Despite a near doubling of awareness of cardiovascular disease in women over the past decade (94), gender disparities in the diagnosis and treatment of women with nSTE-ACS persist. Women tend to receive less aggressive acute (95) and chronic (96) treatments than men, and suffer an increased rate of refractory ischemia and rehospitalization (97).
Because a disproportionate percentage of elderly patients are women, it is not surprising that registries of patients with nSTE-ACS in the U.S. (98), Canada (99), and Europe (100) have all found that the elderly are less likely to receive acute and chronic evidence-based medicines and procedures.

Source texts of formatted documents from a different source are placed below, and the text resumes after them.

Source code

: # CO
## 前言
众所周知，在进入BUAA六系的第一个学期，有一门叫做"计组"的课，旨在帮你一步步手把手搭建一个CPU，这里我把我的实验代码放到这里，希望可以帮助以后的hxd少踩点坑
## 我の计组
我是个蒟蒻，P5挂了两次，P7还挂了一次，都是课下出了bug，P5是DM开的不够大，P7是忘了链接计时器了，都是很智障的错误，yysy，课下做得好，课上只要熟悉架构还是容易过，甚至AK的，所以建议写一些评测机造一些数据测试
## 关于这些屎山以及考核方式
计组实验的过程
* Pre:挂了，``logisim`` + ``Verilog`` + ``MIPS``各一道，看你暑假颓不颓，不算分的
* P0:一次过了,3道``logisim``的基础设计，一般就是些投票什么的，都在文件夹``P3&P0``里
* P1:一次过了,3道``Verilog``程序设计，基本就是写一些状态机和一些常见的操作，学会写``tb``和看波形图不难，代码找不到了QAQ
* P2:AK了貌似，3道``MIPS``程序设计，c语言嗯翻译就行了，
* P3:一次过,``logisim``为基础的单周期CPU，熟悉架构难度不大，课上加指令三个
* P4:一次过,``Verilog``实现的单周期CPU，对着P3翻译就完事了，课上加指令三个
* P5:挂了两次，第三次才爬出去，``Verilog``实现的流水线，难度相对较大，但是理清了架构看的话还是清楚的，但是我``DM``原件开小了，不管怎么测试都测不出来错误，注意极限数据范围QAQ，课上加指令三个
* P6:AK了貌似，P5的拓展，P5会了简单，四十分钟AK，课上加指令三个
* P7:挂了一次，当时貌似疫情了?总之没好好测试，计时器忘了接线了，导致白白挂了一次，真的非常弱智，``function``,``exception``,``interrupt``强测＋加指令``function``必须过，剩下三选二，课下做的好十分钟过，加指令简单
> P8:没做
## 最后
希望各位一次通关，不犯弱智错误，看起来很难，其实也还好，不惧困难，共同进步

Similar studies have demonstrated that blacks are less likely than whites to receive evidence-based therapies, particularly invasive procedures (101) and antiplatelet adjuncts to PCI (102). The racial differences appear to be better explained by differences in the quality of care delivered by hospitals treating minorities (103) than variation in procedure volume (104). Paradoxically, elderly and minority patients receive fewer of the proven therapies despite being at higher risk than younger, white patients (99), thus resulting in poorer clinical outcomes (100,101) and quality of life (105).
Conclusions.
Advances in the prior decade, which accelerated during the past year, have led to better methods to estimate the prognosis and treat patients with nSTE-ACS, resulting in a decline in mortality over time (106). Surprisingly, some simple measures such as obtaining an electrocardiogram within 10 min after arrival in the emergency department in patients presenting with chest pain (107) and long-term, consistent use of evidence-based secondary preventive therapies in patients post-discharge (108) are suboptimal. Because each 10% increase in the guideline adherence rates is associated with a 10% decrease in mortality (109), additional interventions that improve compliance with quality measures, such as a computerized physician order entry systems (110), should improve outcomes. These efforts, along with the development of safer and more effective therapies, implementation of uniform clinical performance measures (106), and use of novel strategies (e.g., combination pharmacotherapy [111]), should reduce morbidity and mortality in the future for our patients with nSTE-ACS.